■ YOUR GOAL
Nothing but the records, copied exactly and stripped of pictures, should be in the answer.

Pictures paired with source code
━━━━━━━━━━━━━━━━━━━━━━━━━━━━━━
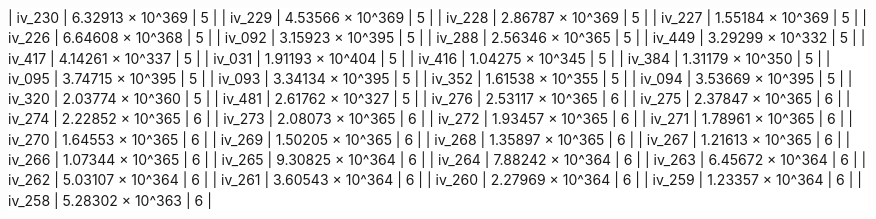 | iv_230 | 6.32913 × 10^369 | 5 |
| iv_229 | 4.53566 × 10^369 | 5 |
| iv_228 | 2.86787 × 10^369 | 5 |
| iv_227 | 1.55184 × 10^369 | 5 |
| iv_226 | 6.64608 × 10^368 | 5 |
| iv_092 | 3.15923 × 10^395 | 5 |
| iv_288 | 2.56346 × 10^365 | 5 |
| iv_449 | 3.29299 × 10^332 | 5 |
| iv_417 | 4.14261 × 10^337 | 5 |
| iv_031 | 1.91193 × 10^404 | 5 |
| iv_416 | 1.04275 × 10^345 | 5 |
| iv_384 | 1.31179 × 10^350 | 5 |
| iv_095 | 3.74715 × 10^395 | 5 |
| iv_093 | 3.34134 × 10^395 | 5 |
| iv_352 | 1.61538 × 10^355 | 5 |
| iv_094 | 3.53669 × 10^395 | 5 |
| iv_320 | 2.03774 × 10^360 | 5 |
| iv_481 | 2.61762 × 10^327 | 5 |
| iv_276 | 2.53117 × 10^365 | 6 |
| iv_275 | 2.37847 × 10^365 | 6 |
| iv_274 | 2.22852 × 10^365 | 6 |
| iv_273 | 2.08073 × 10^365 | 6 |
| iv_272 | 1.93457 × 10^365 | 6 |
| iv_271 | 1.78961 × 10^365 | 6 |
| iv_270 | 1.64553 × 10^365 | 6 |
| iv_269 | 1.50205 × 10^365 | 6 |
| iv_268 | 1.35897 × 10^365 | 6 |
| iv_267 | 1.21613 × 10^365 | 6 |
| iv_266 | 1.07344 × 10^365 | 6 |
| iv_265 | 9.30825 × 10^364 | 6 |
| iv_264 | 7.88242 × 10^364 | 6 |
| iv_263 | 6.45672 × 10^364 | 6 |
| iv_262 | 5.03107 × 10^364 | 6 |
| iv_261 | 3.60543 × 10^364 | 6 |
| iv_260 | 2.27969 × 10^364 | 6 |
| iv_259 | 1.23357 × 10^364 | 6 |
| iv_258 | 5.28302 × 10^363 | 6 |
━━━━━━━━━━━━━━━━━━━━━━━━━━━━━━
■ SOLVED EXERCISE
 | iv_230 | 6.32913 × 10^369 | 5 |
| iv_229 | 4.53566 × 10^369 | 5 |
| iv_228 | 2.86787 × 10^369 | 5 |
| iv_227 | 1.55184 × 10^369 | 5 |
| iv_226 | 6.64608 × 10^368 | 5 |
| iv_092 | 3.15923 × 10^395 | 5 |
| iv_288 | 2.56346 × 10^365 | 5 |
| iv_449 | 3.29299 × 10^332 | 5 |
| iv_417 | 4.14261 × 10^337 | 5 |
| iv_031 | 1.91193 × 10^404 | 5 |
| iv_416 | 1.04275 × 10^345 | 5 |
| iv_384 | 1.31179 × 10^350 | 5 |
| iv_095 | 3.74715 × 10^395 | 5 |
| iv_093 | 3.34134 × 10^395 | 5 |
| iv_352 | 1.61538 × 10^355 | 5 |
| iv_094 | 3.53669 × 10^395 | 5 |
| iv_320 | 2.03774 × 10^360 | 5 |
| iv_481 | 2.61762 × 10^327 | 5 |
| iv_276 | 2.53117 × 10^365 | 6 |
| iv_275 | 2.37847 × 10^365 | 6 |
| iv_274 | 2.22852 × 10^365 | 6 |
| iv_273 | 2.08073 × 10^365 | 6 |
| iv_272 | 1.93457 × 10^365 | 6 |
| iv_271 | 1.78961 × 10^365 | 6 |
| iv_270 | 1.64553 × 10^365 | 6 |
| iv_269 | 1.50205 × 10^365 | 6 |
| iv_268 | 1.35897 × 10^365 | 6 |
| iv_267 | 1.21613 × 10^365 | 6 |
| iv_266 | 1.07344 × 10^365 | 6 |
| iv_265 | 9.30825 × 10^364 | 6 |
| iv_264 | 7.88242 × 10^364 | 6 |
| iv_263 | 6.45672 × 10^364 | 6 |
| iv_262 | 5.03107 × 10^364 | 6 |
| iv_261 | 3.60543 × 10^364 | 6 |
| iv_260 | 2.27969 × 10^364 | 6 |
| iv_259 | 1.23357 × 10^364 | 6 |
| iv_258 | 5.28302 × 10^363 | 6 |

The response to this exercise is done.